I’m feeling … overwhelmed.


Two weeks ago, my wife, Elissa, and I closed on our new house: a one-story, three-bedroom, two-and-a-half bathroom stucco home in a neighborhood we fell in love with the moment we first drove through.


It sits nestled next to a state park. Deers graze the front lawns. The nights are quiet and the stars are bright. It’s got a country-living feel mere miles away from the city.


But the house on the other hand…


It’s a 2,200-square-foot mess that hasn’t been properly cleaned in years, nor maintained, and is hideously designed and decorated.


The narrow kitchen features blue granite countertops with a multi-colored tile of red and black and yellow and blue.


A hideous kitchen with blue countertops and a red-, yellow-, blue-, and black-tiled floor. Gross.
Seriously, what is this?

The natural light—or lack thereof—is made worse by the purple, blue, dark red, piss yellow, and black walls.


I spent the afternoon removing dozens of nails from those walls.

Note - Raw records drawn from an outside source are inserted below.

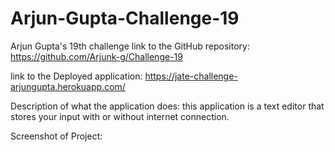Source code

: # Arjun-Gupta-Challenge-19
Arjun Gupta's 19th challenge
link to the GitHub repository: https://github.com/Arjunk-g/Challenge-19

link to the Deployed application: https://jate-challenge-arjungupta.herokuapp.com/

Description of what the application does: this application is a text editor that stores your input with or without internet connection.


Screenshot of Project:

On multiple occasions as I went to pull out a nail, I discovered that it wasn’t a nail head but a dead fly carcass clinging to a disturbingly long spider web hanging from the ceiling.

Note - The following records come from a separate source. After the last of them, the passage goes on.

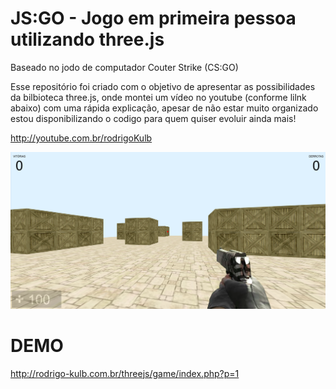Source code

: # JS:GO - Jogo em primeira pessoa utilizando three.js
Baseado no jodo de computador Couter Strike (CS:GO)

Esse repositório foi criado com o objetivo de apresentar as possibilidades da bilbioteca three.js, onde montei um vídeo no youtube (conforme lilnk abaixo) com uma rápida explicação, apesar de não estar muito organizado estou disponibilizando o codigo para quem quiser evoluir ainda mais!

http://youtube.com.br/rodrigoKulb

![print](img/cap2.png)


# DEMO
http://rodrigo-kulb.com.br/threejs/game/index.php?p=1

Speaking of, spider webs are in abundance in the house, and not just in the low-trafficked areas, say, like, the corners of a closet. They fill the walls of the laundry room and hang from the ceilings in the living room.


There are layers of dust caked on the baseboards and the light fixtures in the bathrooms.


The previous homeowners also didn’t have the common decency to fully clear out their shit. We are left with years’ worth of junk that fill the garage attic—faux wood plantation shutters that were never used, random metal and plastic pipes, bins of nails, and random car supplies.

So. Much. Junk.

Behind a backyard shed is a single large tractor tire (wtf??!), three empty glass tanks, a large roofing fan, and random pieces of junk wood and tile.


Don’t even get me started on the weed- and leave-filled yard. UGH.


Before you ask: Yes, the previous owners lived in the house at the time we bought it. And yes, they had ample time to clean everything out.


So, what the hell?


We have our visions for what the house can be, of course. Rather, I should say, Elissa has a great vision for what this hellscape can turn into. We’re going to rip out all of the floors and dirt-filled baseboards. The hideous kitchen is gonna be torn down to the studs and rebuilt—along with the god-awful tile. We’re going to repaint the dark walls and brighten up the place. The garage attic will eventually turn into a media room with a half bath (slash semi-man cave?).


Above all, we’re going to give the house the love it’s deserved for all of these years.


But as I lie on the living room floor staring aimlessly at the ceiling fan spinning overhead, none of that crosses my mind.


All I can think of is: What the fuck did we get ourselves into?